- Exercise directions:
From the records below, state how many lines hold the string "center", without any other text.

- Provided entries:
Start of Block
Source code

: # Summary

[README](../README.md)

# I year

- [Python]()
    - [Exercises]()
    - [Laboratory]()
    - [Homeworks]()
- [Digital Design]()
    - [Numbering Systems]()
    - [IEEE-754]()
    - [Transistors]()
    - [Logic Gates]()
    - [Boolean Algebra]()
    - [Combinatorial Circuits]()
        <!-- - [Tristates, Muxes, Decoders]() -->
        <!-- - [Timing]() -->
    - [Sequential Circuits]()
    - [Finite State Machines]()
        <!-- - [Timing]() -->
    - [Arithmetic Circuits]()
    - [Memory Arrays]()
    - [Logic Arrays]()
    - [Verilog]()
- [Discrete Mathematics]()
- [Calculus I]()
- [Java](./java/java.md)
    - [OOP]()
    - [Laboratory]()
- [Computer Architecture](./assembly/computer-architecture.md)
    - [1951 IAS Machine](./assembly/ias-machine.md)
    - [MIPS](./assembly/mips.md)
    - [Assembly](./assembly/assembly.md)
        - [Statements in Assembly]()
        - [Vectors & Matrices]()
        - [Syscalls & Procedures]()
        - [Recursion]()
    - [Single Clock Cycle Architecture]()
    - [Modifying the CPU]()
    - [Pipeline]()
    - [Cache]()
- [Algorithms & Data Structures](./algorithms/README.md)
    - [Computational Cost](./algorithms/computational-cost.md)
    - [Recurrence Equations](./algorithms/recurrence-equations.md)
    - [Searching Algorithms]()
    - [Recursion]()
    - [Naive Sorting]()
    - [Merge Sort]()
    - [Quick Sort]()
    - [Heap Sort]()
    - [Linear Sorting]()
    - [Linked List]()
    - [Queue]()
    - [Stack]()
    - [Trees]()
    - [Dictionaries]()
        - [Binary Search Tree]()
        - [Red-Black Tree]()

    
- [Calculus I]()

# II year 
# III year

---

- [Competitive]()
End of Block
Start of Block
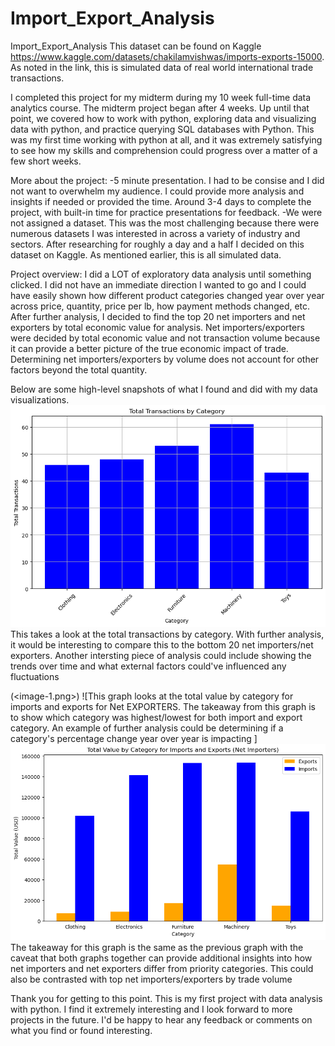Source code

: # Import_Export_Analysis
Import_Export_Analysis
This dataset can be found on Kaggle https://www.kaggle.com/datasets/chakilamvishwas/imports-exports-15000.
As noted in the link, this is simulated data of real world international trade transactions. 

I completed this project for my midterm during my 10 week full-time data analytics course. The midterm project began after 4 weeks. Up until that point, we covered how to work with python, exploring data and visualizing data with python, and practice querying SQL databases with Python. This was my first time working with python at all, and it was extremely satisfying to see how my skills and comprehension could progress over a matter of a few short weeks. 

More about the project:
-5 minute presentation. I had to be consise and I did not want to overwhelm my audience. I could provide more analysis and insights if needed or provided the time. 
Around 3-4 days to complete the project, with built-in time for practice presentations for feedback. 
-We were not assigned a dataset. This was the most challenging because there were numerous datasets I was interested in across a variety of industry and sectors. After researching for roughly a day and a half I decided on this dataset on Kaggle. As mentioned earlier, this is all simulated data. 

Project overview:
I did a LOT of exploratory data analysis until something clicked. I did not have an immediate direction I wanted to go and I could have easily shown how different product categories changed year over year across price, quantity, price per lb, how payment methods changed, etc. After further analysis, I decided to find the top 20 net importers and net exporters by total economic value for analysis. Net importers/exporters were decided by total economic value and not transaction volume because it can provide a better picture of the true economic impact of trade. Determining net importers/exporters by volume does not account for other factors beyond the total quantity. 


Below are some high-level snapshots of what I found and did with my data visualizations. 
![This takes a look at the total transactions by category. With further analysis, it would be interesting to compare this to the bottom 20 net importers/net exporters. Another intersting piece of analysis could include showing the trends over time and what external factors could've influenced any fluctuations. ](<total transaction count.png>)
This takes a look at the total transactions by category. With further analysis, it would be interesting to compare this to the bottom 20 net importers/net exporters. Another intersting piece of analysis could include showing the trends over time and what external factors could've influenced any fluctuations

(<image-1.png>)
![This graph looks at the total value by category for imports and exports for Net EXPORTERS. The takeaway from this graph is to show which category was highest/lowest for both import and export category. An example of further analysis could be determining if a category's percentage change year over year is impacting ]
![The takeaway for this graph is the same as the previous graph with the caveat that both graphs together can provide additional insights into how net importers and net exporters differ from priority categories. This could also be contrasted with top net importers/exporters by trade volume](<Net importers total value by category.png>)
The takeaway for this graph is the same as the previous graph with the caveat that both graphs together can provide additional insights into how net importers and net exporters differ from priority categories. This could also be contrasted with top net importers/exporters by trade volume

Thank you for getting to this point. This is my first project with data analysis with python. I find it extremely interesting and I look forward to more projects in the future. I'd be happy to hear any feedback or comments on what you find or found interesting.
End of Block
Start of Block
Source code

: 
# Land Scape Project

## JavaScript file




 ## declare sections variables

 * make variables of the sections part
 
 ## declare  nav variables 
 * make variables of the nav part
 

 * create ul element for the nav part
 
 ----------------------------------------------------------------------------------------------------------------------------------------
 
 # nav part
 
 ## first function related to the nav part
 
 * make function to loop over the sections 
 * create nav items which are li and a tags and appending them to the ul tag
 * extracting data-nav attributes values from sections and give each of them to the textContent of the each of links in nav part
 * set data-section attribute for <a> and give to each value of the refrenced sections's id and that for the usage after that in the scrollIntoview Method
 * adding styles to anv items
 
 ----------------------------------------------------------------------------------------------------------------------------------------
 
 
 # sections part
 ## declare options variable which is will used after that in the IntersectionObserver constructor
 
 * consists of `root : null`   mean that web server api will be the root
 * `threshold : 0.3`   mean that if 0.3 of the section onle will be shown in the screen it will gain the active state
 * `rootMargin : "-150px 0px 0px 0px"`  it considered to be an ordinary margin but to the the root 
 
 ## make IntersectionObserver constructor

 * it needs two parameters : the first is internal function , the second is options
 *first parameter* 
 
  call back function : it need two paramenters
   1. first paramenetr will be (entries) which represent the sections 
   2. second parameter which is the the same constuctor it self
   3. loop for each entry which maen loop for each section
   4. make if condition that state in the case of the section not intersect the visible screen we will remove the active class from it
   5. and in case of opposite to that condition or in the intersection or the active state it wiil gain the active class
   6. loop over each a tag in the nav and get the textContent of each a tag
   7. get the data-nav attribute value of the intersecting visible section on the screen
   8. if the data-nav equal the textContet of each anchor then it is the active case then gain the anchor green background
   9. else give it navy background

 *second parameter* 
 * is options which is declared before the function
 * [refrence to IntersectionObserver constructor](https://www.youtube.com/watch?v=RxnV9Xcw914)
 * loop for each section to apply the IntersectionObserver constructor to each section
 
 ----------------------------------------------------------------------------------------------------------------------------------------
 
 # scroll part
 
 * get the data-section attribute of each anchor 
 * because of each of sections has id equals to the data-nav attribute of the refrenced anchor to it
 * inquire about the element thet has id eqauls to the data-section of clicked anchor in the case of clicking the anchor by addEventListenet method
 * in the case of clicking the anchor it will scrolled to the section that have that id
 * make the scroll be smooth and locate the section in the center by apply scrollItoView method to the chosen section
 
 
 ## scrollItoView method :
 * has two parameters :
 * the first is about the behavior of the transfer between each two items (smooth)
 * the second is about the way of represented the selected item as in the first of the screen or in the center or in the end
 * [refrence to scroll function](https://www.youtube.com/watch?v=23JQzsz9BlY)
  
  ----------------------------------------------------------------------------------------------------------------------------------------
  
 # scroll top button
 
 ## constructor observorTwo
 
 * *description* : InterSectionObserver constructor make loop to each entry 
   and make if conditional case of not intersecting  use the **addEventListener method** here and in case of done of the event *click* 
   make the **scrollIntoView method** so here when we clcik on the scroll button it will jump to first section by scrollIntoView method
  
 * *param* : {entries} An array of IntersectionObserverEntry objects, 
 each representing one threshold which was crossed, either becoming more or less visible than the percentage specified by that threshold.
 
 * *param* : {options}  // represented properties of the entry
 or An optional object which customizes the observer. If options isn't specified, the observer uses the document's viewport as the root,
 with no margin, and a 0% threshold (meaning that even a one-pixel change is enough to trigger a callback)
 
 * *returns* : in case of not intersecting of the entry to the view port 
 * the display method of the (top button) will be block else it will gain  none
End of Block
- Output of the task:
2